Provide again, from the entries below, every line from the one containing "sua API [UC4.2.1]I;" through the one containing "sua API [UC4.2.4];", exactly as written, and no other line.

:: Task input ::

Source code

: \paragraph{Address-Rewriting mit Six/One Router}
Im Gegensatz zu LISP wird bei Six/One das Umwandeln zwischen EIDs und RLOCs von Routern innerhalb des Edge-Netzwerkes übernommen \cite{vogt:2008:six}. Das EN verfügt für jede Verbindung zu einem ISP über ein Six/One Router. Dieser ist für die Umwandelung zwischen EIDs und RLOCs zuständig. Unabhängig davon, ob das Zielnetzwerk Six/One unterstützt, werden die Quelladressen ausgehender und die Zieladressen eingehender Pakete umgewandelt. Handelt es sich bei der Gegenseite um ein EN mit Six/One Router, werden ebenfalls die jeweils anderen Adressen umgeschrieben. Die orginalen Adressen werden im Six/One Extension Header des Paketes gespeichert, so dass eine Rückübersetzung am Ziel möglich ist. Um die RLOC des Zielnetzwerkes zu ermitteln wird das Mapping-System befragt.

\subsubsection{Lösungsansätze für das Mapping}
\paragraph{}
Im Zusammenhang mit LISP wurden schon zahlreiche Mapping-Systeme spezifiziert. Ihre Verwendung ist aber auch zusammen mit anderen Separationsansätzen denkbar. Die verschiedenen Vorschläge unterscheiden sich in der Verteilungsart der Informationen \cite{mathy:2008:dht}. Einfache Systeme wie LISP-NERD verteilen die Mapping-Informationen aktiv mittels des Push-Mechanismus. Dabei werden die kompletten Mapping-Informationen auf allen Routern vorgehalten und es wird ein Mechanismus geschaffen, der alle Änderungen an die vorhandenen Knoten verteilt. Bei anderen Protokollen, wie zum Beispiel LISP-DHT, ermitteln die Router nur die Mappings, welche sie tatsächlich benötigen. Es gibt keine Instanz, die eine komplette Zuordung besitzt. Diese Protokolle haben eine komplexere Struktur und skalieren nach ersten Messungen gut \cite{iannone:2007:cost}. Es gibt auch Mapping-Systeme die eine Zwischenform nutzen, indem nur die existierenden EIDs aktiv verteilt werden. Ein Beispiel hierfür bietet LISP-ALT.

:::
:: Task input ::

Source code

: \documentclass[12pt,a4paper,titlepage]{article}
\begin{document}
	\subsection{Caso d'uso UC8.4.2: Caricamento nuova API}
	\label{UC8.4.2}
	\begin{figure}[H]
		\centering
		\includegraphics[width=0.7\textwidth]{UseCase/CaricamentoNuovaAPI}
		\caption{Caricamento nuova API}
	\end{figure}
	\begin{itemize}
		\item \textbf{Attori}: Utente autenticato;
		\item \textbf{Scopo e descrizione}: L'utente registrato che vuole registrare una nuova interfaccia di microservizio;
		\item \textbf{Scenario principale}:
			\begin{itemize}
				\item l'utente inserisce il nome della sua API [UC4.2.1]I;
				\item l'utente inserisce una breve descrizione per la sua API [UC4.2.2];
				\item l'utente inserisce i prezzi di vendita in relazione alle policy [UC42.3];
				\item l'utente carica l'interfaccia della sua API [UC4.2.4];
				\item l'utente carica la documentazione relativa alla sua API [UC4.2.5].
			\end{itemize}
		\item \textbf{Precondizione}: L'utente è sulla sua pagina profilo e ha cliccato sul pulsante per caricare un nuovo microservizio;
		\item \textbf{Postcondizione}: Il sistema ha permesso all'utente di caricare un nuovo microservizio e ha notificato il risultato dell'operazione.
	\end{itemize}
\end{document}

:::

== Worked solution ==
				\item l'utente inserisce il nome della sua API [UC4.2.1]I;
				\item l'utente inserisce una breve descrizione per la sua API [UC4.2.2];
				\item l'utente inserisce i prezzi di vendita in relazione alle policy [UC42.3];
				\item l'utente carica l'interfaccia della sua API [UC4.2.4];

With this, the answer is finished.